Comment by jmuguy

3 days ago

> The rewrite took 2 weeks. We removed 60% of features. Added a simple progress bar. Built Slack integration for questions. Created "done-for-you" workflows.

> Our support tickets dropped 70%.

If this isn't fake something is extremely wrong with this picture.

Reddit has become an outlet for creative writing. This might have been inspired by some real life events, or it might have been pure fiction. Either way the end result is dripping with the typical Reddit creative writing elements, with a dash of LinkedIn style business storytelling.

  • Lots of people also lie in the reddit comments.

    They say they have a certain job, work for a certain company, or know how to do a certain task; and they get the terminology completely wrong, or make up stuff that is obvious to someone who actually knows, but sounds good to people who don't know.

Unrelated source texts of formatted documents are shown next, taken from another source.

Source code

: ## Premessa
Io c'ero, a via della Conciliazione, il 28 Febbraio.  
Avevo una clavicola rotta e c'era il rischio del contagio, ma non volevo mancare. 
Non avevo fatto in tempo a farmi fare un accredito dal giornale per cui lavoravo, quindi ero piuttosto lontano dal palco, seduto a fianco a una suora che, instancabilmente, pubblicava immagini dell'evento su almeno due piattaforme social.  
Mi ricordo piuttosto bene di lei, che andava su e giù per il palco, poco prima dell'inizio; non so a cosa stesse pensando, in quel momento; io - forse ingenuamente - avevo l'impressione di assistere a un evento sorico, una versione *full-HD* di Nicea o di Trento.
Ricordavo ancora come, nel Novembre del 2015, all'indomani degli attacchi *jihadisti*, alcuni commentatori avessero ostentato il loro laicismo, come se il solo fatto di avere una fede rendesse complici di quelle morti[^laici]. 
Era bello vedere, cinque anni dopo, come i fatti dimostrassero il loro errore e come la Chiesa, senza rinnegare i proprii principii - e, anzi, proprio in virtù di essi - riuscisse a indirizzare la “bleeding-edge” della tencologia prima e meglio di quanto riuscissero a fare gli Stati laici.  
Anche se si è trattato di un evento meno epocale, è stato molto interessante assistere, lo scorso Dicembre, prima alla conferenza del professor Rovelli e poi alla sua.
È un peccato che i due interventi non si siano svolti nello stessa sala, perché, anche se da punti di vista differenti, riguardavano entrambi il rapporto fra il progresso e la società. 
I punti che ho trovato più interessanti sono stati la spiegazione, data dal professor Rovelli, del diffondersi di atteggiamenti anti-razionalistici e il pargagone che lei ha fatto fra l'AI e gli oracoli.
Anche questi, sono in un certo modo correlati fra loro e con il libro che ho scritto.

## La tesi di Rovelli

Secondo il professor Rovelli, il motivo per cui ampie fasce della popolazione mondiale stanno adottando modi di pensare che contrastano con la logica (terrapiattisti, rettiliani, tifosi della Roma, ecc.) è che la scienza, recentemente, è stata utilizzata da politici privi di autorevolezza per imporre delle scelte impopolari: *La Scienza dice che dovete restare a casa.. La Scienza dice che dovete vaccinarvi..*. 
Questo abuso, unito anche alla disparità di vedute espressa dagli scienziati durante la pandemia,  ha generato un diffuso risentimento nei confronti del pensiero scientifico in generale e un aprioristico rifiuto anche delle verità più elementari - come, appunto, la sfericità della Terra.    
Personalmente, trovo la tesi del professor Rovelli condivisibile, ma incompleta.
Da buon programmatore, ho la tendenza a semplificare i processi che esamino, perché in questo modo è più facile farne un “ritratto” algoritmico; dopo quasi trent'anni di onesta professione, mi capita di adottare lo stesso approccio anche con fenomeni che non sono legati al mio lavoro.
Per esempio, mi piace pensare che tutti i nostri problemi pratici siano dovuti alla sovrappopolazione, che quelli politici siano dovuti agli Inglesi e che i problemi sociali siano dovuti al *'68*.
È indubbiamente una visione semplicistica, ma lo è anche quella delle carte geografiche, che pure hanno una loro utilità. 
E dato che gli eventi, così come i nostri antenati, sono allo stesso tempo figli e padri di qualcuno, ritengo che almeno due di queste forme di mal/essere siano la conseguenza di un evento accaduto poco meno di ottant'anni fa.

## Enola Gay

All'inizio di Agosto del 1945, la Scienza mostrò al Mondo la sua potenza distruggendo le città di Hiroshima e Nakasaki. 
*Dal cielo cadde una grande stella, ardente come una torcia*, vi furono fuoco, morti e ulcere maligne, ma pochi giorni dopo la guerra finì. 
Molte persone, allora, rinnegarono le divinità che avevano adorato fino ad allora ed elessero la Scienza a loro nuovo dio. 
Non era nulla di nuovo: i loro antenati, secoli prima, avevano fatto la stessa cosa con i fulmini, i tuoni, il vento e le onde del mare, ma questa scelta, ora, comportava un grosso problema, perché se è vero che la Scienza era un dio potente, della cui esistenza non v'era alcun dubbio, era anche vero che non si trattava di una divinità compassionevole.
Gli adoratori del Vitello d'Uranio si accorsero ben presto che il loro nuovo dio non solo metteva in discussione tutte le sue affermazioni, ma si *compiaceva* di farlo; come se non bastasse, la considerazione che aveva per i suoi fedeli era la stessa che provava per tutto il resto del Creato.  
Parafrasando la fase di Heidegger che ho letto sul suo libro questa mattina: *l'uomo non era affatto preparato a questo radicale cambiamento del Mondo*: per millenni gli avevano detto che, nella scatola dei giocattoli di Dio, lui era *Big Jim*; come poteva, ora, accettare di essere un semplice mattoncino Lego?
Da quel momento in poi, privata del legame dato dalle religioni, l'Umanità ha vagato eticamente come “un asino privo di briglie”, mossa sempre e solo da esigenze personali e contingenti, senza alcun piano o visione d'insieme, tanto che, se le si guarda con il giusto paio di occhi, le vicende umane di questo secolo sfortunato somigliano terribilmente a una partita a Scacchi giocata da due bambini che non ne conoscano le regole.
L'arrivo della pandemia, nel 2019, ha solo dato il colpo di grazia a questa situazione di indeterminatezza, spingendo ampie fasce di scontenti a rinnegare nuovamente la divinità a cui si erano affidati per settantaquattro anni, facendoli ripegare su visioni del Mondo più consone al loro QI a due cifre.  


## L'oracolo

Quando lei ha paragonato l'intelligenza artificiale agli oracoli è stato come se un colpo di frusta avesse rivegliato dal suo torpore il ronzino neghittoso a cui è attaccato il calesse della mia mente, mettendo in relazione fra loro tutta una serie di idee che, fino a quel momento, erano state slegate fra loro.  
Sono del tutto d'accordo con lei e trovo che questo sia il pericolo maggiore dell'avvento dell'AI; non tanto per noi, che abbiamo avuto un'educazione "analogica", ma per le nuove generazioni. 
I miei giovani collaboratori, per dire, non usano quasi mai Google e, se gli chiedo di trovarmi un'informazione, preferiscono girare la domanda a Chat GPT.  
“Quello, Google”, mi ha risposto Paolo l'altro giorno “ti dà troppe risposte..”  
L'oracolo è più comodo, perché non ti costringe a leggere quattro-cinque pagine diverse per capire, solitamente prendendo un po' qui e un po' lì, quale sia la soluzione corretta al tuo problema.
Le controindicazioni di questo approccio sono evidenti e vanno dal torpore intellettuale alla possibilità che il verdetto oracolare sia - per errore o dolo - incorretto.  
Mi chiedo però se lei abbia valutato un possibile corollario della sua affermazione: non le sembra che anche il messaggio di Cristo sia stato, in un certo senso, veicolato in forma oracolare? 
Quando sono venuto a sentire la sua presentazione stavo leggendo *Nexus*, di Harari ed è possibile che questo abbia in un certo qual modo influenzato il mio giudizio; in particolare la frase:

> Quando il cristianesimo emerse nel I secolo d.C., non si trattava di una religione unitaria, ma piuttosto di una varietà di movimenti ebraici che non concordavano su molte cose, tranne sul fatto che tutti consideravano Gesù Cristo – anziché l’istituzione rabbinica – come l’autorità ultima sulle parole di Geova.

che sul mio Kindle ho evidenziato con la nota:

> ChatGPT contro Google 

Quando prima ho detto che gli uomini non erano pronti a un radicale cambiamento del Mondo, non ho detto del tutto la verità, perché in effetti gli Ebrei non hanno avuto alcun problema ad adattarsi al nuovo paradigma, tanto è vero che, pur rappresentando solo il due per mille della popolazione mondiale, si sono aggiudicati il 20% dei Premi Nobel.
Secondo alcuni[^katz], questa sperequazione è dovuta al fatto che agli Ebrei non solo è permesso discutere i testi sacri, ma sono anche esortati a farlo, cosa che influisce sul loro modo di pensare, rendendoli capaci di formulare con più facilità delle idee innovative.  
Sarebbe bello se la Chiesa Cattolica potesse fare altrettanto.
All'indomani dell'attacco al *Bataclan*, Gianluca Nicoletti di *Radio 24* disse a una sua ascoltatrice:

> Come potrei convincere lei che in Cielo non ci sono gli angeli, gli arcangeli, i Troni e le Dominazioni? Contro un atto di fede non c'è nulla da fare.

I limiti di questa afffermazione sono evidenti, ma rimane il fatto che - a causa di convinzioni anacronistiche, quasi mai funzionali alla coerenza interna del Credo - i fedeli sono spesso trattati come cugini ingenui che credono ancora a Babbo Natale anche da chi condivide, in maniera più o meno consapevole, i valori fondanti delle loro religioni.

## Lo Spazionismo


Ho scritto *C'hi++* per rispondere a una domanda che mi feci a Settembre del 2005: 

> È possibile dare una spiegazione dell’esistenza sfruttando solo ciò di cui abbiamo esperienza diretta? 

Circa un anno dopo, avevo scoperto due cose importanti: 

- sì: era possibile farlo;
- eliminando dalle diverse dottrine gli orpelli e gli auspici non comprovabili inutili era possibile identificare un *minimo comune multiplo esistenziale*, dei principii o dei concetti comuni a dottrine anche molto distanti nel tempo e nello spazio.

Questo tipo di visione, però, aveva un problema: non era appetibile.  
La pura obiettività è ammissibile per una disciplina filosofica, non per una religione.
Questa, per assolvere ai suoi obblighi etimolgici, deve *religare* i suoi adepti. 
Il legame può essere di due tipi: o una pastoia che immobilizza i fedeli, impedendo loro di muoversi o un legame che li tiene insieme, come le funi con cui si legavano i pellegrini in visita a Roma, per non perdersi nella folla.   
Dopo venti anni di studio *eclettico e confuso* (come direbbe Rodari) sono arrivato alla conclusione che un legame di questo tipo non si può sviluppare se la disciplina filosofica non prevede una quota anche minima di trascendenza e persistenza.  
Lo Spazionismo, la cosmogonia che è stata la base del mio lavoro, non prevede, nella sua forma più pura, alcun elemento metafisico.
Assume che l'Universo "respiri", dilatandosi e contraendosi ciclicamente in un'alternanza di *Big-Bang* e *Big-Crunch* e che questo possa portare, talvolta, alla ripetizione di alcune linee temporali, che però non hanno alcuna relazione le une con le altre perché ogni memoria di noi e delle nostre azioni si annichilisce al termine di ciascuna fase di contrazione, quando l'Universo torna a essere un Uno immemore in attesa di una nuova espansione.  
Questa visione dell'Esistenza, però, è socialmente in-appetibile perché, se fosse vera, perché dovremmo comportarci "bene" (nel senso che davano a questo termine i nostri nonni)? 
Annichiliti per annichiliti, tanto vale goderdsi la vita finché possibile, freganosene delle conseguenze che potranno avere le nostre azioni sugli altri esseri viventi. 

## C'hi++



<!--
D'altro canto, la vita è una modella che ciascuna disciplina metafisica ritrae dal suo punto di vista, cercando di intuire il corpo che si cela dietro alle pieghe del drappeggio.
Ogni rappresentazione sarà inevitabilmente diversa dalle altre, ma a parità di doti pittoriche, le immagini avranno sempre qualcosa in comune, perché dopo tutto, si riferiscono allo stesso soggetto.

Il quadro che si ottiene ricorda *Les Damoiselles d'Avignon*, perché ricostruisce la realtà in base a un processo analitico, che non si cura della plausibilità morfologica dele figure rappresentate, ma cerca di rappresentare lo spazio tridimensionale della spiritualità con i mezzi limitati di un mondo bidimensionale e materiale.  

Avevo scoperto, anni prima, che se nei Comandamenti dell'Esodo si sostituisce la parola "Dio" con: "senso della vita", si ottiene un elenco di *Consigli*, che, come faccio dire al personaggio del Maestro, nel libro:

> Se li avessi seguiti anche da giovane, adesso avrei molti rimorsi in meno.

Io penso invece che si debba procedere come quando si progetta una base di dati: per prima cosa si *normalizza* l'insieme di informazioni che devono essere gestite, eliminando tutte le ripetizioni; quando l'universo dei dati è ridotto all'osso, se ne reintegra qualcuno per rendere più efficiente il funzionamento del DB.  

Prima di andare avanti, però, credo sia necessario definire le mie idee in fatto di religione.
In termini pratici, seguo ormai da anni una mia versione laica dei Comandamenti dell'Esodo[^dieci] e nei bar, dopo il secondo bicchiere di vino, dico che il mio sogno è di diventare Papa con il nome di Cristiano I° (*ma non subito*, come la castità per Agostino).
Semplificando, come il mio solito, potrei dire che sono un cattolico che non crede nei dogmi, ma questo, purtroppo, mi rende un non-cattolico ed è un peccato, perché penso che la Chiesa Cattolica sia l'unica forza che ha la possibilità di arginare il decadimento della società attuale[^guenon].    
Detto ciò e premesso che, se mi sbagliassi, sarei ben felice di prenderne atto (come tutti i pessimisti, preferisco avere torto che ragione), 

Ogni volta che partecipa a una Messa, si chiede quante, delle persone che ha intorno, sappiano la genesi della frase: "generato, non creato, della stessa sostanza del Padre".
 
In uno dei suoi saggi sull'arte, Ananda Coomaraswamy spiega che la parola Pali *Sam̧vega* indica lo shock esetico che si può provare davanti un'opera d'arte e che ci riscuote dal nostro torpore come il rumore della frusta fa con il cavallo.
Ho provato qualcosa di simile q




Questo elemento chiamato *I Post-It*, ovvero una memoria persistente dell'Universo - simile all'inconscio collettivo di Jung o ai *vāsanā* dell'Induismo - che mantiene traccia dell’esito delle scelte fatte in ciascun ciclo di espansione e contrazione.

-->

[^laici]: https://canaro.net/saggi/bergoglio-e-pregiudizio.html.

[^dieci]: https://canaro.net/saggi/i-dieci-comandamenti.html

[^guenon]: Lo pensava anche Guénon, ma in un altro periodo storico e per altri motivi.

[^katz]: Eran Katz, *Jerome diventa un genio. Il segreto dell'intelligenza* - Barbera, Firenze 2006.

    Karma is a hell of a drug.

It sounds like it's a B2B SaaS product that's gone through multiple pivots with very weak guidance on product on every step.

Not that I'm disagreeing with you, but it's a very common way for things to go wrong.

  • There's just something about the specifics that seems really odd to me. "60% of features"... really? Sixty percent, specifically? Like I think this story is maybe based on some series of events at a SaaS and I agree with you in principle but it seems like the author ran it through a Linkedin thought leader LLM.

    • 60% of the features in a product small enough to rewrite in 2 weeks is probably 3 features.

You can tell it's fake by the LinkedIn-y prose, which is always short sentences followed by a "mic drop moment."

Of course it's fake, it's Reddit. How does this dredge reach the front page?